The A’s finished up in the afternoon affair with Pitchers Warren Noyes and Jim Propst in the outfield. Propst replaced Thompson while Noyes replaced Ronning, who had replaced Novikoff. Ronning had to be called in to catch when Umpire Doc Regele threw Hal Danielson out for some reason.
Despite the two losses, the A’s managed to finish in fifth place, just two percentage points ahead of the Caps. Four games will be played today, between Tri-City and Spokane and Wenatchee and Salem but results will not affect the standings.
First Game
Tri-City .......... 101 020 0—4 8 2
Spokane ......... 000 100 0—1 4 3
Roenspie and McKeegan; Holder and Rossi.
Second Game
Tri-City .......... 401 251 001—14 14 2
Spokane ......... 020 000 002—4 9 7
Nicholas and McKeegan; Curran, Aubertin (1), Yerkes (5) and Weatherwax.

Caps Hold Key to NW
Pro Baseball Franchise

Norgan Says Salem Definitely Won’t Operate in WIL Next Year

[Keith Matthews, Vancouver News Herald, Sept. 9, 1950]
It is possible, though at the moment only remotely, that the Salem Western International League franchise will transfer to New Westminster by 1951.
On Friday, Bill Mulligan, general manager of the Portland Beaver organization (parent club of Salem), said flatly that the Salem franchise was for sale for $50,000 and that if there were no takers, the transfer to New Westminster would go into effect.
It isn’t quite as easy as that.
The biggest obstacle in the path of this shift is the Capilano Baseball Club, who must grant territorial rights to the Salem owners before New Westminster can even be considered.
At the moment Capilano officials are definitely against such a move.
With a team in New Westminster it would mean that there would be baseball in this area every night during the summer. This, it is felt, would seriously injure Vancouver attendance.
While George Norgan, owner of both Salem and Portland franchises, appreciates the Capilanos’ views, he disagrees that attendance would fall.
“I don’t believe for a minute that the Caps draw any patrons from New Westminster right now,” he said. “If we were allowed to move in there, I feel people over there would come to see the Capilanos just as they want to see the Canucks in hockey. Of course, that would work the other way, too, but I can’t see attendance being seriously hurt by this proposed transfer.”
“I have talked with both George Martin (president of Sick’s Capilano Breweries) and Torchy Torrance (vice president of the Seattle Rainiers) and they both felt I had a point worthy of consideration.” George went on, “Mind you, neither of them tried to elevate my hopes but they did see that it was worth looking in to.”
While Bob Brown, general manager of the Capilanos, has voiced strong points against the shift, Norgan has hoped all along that he could gain enough support from within other WIL franchise owners to perhaps sway Bob and Caps.
The proposed Salem transfer will come up at the next league meeting, which is still a month in the future. At this meeting it will be pointed out that Salem will lose close to $35,000 for its 1950 operation.
Also at this meeting Norgan will state flatly that no matter what the outcome, THERE WILL BE NO SALEM REPRESENTATION IN THE WIL IN 1951.
“I have lost money for several years there now am convince it is not a good ball town,” he said. “I am pulling out of there no matter if I have a place to go or not.”
Norgan has already investigated the facilities for baseball in New Westminster and find them to be to his liking. The stadium there has a short right field fence but this would be lengthened to make a tough target to any hitter.
As it now stands, Queens Park stadium seats 5000 people but this would be increased to another 1000 if a WIL club were represented there.
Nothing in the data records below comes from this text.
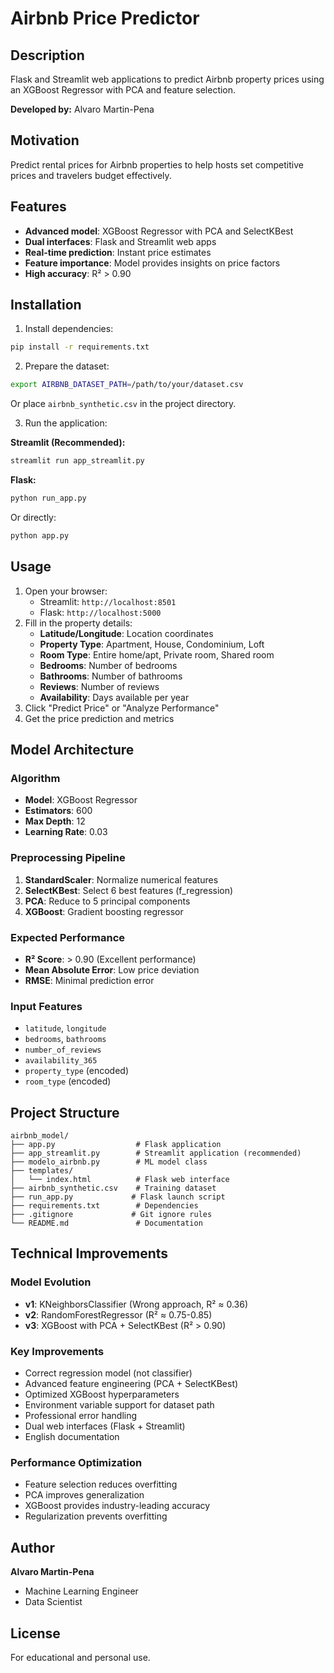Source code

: # Airbnb Price Predictor

## Description

Flask and Streamlit web applications to predict Airbnb property prices using an XGBoost Regressor with PCA and feature selection.

**Developed by:** Alvaro Martin-Pena

## Motivation

Predict rental prices for Airbnb properties to help hosts set competitive prices and travelers budget effectively.

## Features

- **Advanced model**: XGBoost Regressor with PCA and SelectKBest
- **Dual interfaces**: Flask and Streamlit web apps
- **Real-time prediction**: Instant price estimates
- **Feature importance**: Model provides insights on price factors
- **High accuracy**: R² > 0.90

## Installation

1. Install dependencies:

```bash
pip install -r requirements.txt
```

2. Prepare the dataset:

```bash
export AIRBNB_DATASET_PATH=/path/to/your/dataset.csv
```

Or place `airbnb_synthetic.csv` in the project directory.

3. Run the application:

**Streamlit (Recommended):**

```bash
streamlit run app_streamlit.py
```

**Flask:**

```bash
python run_app.py
```

Or directly:

```bash
python app.py
```

## Usage

1. Open your browser:
   - Streamlit: `http://localhost:8501`
   - Flask: `http://localhost:5000`
2. Fill in the property details:
   - **Latitude/Longitude**: Location coordinates
   - **Property Type**: Apartment, House, Condominium, Loft
   - **Room Type**: Entire home/apt, Private room, Shared room
   - **Bedrooms**: Number of bedrooms
   - **Bathrooms**: Number of bathrooms
   - **Reviews**: Number of reviews
   - **Availability**: Days available per year
3. Click "Predict Price" or "Analyze Performance"
4. Get the price prediction and metrics

## Model Architecture

### Algorithm

- **Model**: XGBoost Regressor
- **Estimators**: 600
- **Max Depth**: 12
- **Learning Rate**: 0.03

### Preprocessing Pipeline

1. **StandardScaler**: Normalize numerical features
2. **SelectKBest**: Select 6 best features (f_regression)
3. **PCA**: Reduce to 5 principal components
4. **XGBoost**: Gradient boosting regressor

### Expected Performance

- **R² Score**: > 0.90 (Excellent performance)
- **Mean Absolute Error**: Low price deviation
- **RMSE**: Minimal prediction error

### Input Features

- `latitude`, `longitude`
- `bedrooms`, `bathrooms`
- `number_of_reviews`
- `availability_365`
- `property_type` (encoded)
- `room_type` (encoded)

## Project Structure

```
airbnb_model/
├── app.py                  # Flask application
├── app_streamlit.py        # Streamlit application (recommended)
├── modelo_airbnb.py        # ML model class
├── templates/
│   └── index.html          # Flask web interface
├── airbnb_synthetic.csv    # Training dataset
├── run_app.py             # Flask launch script
├── requirements.txt        # Dependencies
├── .gitignore             # Git ignore rules
└── README.md               # Documentation
```

## Technical Improvements

### Model Evolution

- **v1**: KNeighborsClassifier (Wrong approach, R² ≈ 0.36)
- **v2**: RandomForestRegressor (R² ≈ 0.75-0.85)
- **v3**: XGBoost with PCA + SelectKBest (R² > 0.90)

### Key Improvements

- Correct regression model (not classifier)
- Advanced feature engineering (PCA + SelectKBest)
- Optimized XGBoost hyperparameters
- Environment variable support for dataset path
- Professional error handling
- Dual web interfaces (Flask + Streamlit)
- English documentation

### Performance Optimization

- Feature selection reduces overfitting
- PCA improves generalization
- XGBoost provides industry-leading accuracy
- Regularization prevents overfitting

## Author

**Alvaro Martin-Pena**

- Machine Learning Engineer
- Data Scientist

## License

For educational and personal use.
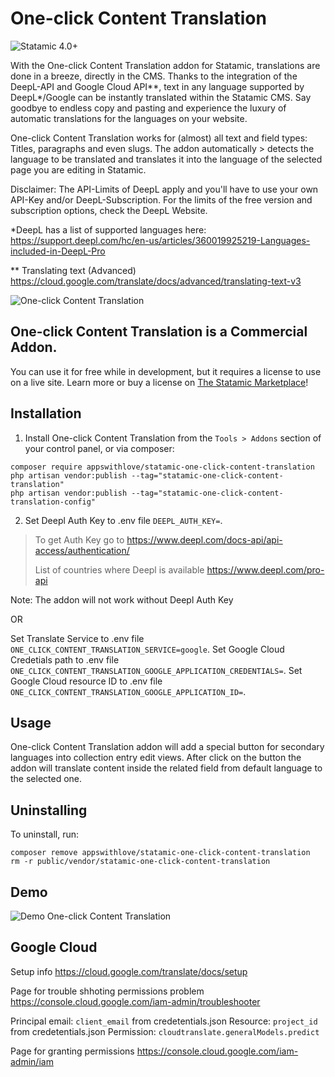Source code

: # One-click Content Translation

![Statamic 4.0+](https://img.shields.io/badge/Statamic-3.0+-FF269E?style=for-the-badge&link=https://statamic.com)

With the One-click Content Translation addon for Statamic, translations are done in a breeze, directly in the CMS.
Thanks to the integration of the DeepL-API and Google Cloud API**, text in any language supported by DeepL*/Google can be instantly translated within the Statamic CMS. Say goodbye to endless copy and pasting and experience the luxury of automatic translations for the languages on your website.

One-click Content Translation works for (almost) all text and field types: Titles, paragraphs and even slugs. The addon automatically > detects the language to be translated and translates it into the language of the selected page you are editing in Statamic.

Disclaimer: The API-Limits of DeepL apply and you'll have to use your own API-Key and/or DeepL-Subscription. For the limits of the free version and subscription options, check the DeepL Website.


*DeepL has a list of supported languages here: https://support.deepl.com/hc/en-us/articles/360019925219-Languages-included-in-DeepL-Pro

** Translating text (Advanced) https://cloud.google.com/translate/docs/advanced/translating-text-v3

![One-click Content Translation](https://github.com/appswithlove/statamic-one-click-content-translation/blob/main/awl_translation_addon_image.png?raw=true)

## One-click Content Translation is a Commercial Addon.

You can use it for free while in development, but it requires a license to use on a live site. Learn more or buy a license on [The Statamic Marketplace](https://statamic.com/addons/awl/deepl)!


## Installation

1. Install One-click Content Translation from the `Tools > Addons` section of your control panel, or via composer:

```
composer require appswithlove/statamic-one-click-content-translation
php artisan vendor:publish --tag="statamic-one-click-content-translation"
php artisan vendor:publish --tag="statamic-one-click-content-translation-config"
```

2. Set Deepl Auth Key to .env file `DEEPL_AUTH_KEY=`. 
> To get Auth Key go to https://www.deepl.com/docs-api/api-access/authentication/
> 
> List of countries where Deepl is available https://www.deepl.com/pro-api

Note: The addon will not work without Deepl Auth Key

OR

Set Translate Service to .env file `ONE_CLICK_CONTENT_TRANSLATION_SERVICE=google`. 
Set Google Cloud Credetials path to .env file `ONE_CLICK_CONTENT_TRANSLATION_GOOGLE_APPLICATION_CREDENTIALS=`.
Set Google Cloud resource ID to .env file `ONE_CLICK_CONTENT_TRANSLATION_GOOGLE_APPLICATION_ID=`.


## Usage

One-click Content Translation addon will add a special button for secondary languages into collection entry edit views.
After click on the button the addon will translate content inside the related field from default language to the selected one.

## Uninstalling

To uninstall, run:

```
composer remove appswithlove/statamic-one-click-content-translation
rm -r public/vendor/statamic-one-click-content-translation
```

## Demo

![Demo One-click Content Translation](https://github.com/appswithlove/statamic-one-click-content-translation/blob/main/demo.gif?raw=true)

## Google Cloud
Setup info https://cloud.google.com/translate/docs/setup

Page for trouble shhoting permissions problem
https://console.cloud.google.com/iam-admin/troubleshooter

Principal email: `client_email` from credetentials.json
Resource: `project_id` from credetentials.json
Permission: `cloudtranslate.generalModels.predict`

Page for granting permissions https://console.cloud.google.com/iam-admin/iam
Ball Club, Theatre In Accord
WALLA WALLA, Sept. 9 — The feuding Tri-City Braves baseball club and the Kennewick Highland Drive-In Theatre reached agreement today—they’re going to build a 30-foot-high barrier between the ball park at the theatre.
The barrier, which is to be 400 feet long, will be to keep the rays of the ball park lights out of the theatre.
Operators of the theatre filed suit last spring against the ball cub and the Tri-City Baseball Association. It alleged lights from the ball diamond interfered with the operation of the theatre, and sought an injunction.
Under terms of the settlement reached today as the result of a hearing in Federal Court, the baseball organizations will provide three-fourths of the cost of constructing the barrier.

By Jim Tang

[Colonist, Sept. 10, 1951]
Another baseball season is over and Victoria Athletics, for the third time in five seasons in the W.I.L., wound up leading the second division. The past season has been a disappointing one but disappointing mainly because everyone from club directors to the most casual fan expected more than they got. Actually, looking objectively at the results and being fair, the club management did about as well as could be expected in its first try on its own. Few, if any, clubs operating independently for the first time do as well.
The A’s started out with two players and only one of those could be termed an asset. Somehow, somewhere, the management had to procure 20 players. Critics who don’t think this is something of a task have little knowledge of professional baseball operation. Almost every young player with any ability is owned by major league or Triple A clubs, who are committed to send them to their own farm clubs for any seasoning they need. You may be certain they are never going to sell to an independent club any player who has any promise of developing.
So for the A’s, it was just a case of taking what appeared to be the best of what was offered. This, for the most part, consisted of high-salaried veterans on their way down and players whose temperament blocked the developing of any baseball ability they had. A tough combination from which to fashion a winning team, but had no Seattle recalled K Chorlton, it is reasonable to believe that Victoria would have at least finished in the first division.
As for the undue spring optimism. Well, who could suspect that Jack Mooty would have a sore arm which made him valueless when he was expected to be the stopper of a powerful-looking pitching staff? Or who could know that Joe Mishasek, another who could reasonably be counted on to be a big winner, would pitch half a season with a sire arm and then be forced to give it up altogether? Or that Aldon Wilkie would have trouble winning ten games and that Jim Propst and John Marshall, selected to the All-Star team last season, would fall so far off their 1949 pace? Or that Snag Moore and Buzz Sporer would refuse to report? Or even that Bob Jensen could not regain his old form?
Alibis? Perhaps, but they are facts, too. This club was meant to be a winner and a lot of money was spent in the attempt. There would be a lot less criticism if more people acknowledged the reasons for the failure.
What is on Tap for 1951?
Good reasons or not, it is imperative that the A’s be among the leaders from the start next year. Nothing will restore the public relations the club needs for successful operation except a winning club. It may be that undue optimism but at least the chances for that are brighter than they were when the Yankees terminated their working agreement and management was left without a ball club. The A’s own 14 of the 16 players currently on the roster. While some of them won’t be back, the club isn’t going to need too much of a rebuilding job.
It starts with a pitching staff which will probably remain almost intact. While the staff didn’t come through as expected this season there is every reason to believe it will be better in 1951. Marshall is anxious to return. Propst is a potential 20-game winner. Jim Hedgecock seems to have found himself again. Ron Smith should be better. Warren Noyes and John Brkich will have the added year of experience. Alden Wilkie’s back condition has been improved by Trainer George Wilkinson and the southpaw veteran can’t be counted out.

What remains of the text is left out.